[TASK INSTRUCTIONS]: Your answer should hold exactly the lines from the one with "## Viaggio alla scoperta di" through the final line of the data below, reproduced as written.

[Stored entries]
——
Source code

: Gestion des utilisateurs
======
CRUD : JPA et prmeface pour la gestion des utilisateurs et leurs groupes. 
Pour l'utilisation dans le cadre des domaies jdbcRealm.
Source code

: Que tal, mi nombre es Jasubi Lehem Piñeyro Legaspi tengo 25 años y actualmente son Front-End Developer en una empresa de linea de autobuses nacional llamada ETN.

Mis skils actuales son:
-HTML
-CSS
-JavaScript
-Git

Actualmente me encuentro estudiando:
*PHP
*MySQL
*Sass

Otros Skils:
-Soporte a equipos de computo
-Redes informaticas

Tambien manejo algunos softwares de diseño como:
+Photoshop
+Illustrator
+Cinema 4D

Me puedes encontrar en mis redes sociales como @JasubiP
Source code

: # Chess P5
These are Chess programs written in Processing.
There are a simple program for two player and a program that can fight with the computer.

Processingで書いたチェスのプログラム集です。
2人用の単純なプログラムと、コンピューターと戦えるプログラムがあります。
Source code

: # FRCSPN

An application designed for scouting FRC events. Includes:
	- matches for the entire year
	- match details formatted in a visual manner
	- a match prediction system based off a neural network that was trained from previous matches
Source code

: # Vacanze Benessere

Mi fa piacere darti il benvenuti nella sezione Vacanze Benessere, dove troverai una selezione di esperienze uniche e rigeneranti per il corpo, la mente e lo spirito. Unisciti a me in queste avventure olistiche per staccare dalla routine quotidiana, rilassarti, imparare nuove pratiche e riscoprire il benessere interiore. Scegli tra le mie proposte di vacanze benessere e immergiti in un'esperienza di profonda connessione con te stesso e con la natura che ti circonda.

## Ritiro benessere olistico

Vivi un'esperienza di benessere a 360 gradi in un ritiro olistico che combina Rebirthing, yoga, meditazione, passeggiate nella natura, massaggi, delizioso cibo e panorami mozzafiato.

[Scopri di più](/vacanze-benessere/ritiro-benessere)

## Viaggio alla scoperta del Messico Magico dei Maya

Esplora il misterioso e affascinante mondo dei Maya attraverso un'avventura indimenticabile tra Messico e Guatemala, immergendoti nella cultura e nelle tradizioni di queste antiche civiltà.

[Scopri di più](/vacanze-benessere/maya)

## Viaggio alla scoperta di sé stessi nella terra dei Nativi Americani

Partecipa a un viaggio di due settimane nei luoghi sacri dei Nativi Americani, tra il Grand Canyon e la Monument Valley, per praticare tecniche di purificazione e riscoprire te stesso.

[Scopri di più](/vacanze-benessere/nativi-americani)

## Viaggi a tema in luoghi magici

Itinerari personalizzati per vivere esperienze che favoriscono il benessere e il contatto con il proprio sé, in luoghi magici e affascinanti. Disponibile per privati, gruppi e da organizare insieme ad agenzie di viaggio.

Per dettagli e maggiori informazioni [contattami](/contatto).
——
[EXERCISE RESPONSE]:
## Viaggio alla scoperta di sé stessi nella terra dei Nativi Americani

Partecipa a un viaggio di due settimane nei luoghi sacri dei Nativi Americani, tra il Grand Canyon e la Monument Valley, per praticare tecniche di purificazione e riscoprire te stesso.

[Scopri di più](/vacanze-benessere/nativi-americani)

## Viaggi a tema in luoghi magici

Itinerari personalizzati per vivere esperienze che favoriscono il benessere e il contatto con il proprio sé, in luoghi magici e affascinanti. Disponibile per privati, gruppi e da organizare insieme ad agenzie di viaggio.

Per dettagli e maggiori informazioni [contattami](/contatto).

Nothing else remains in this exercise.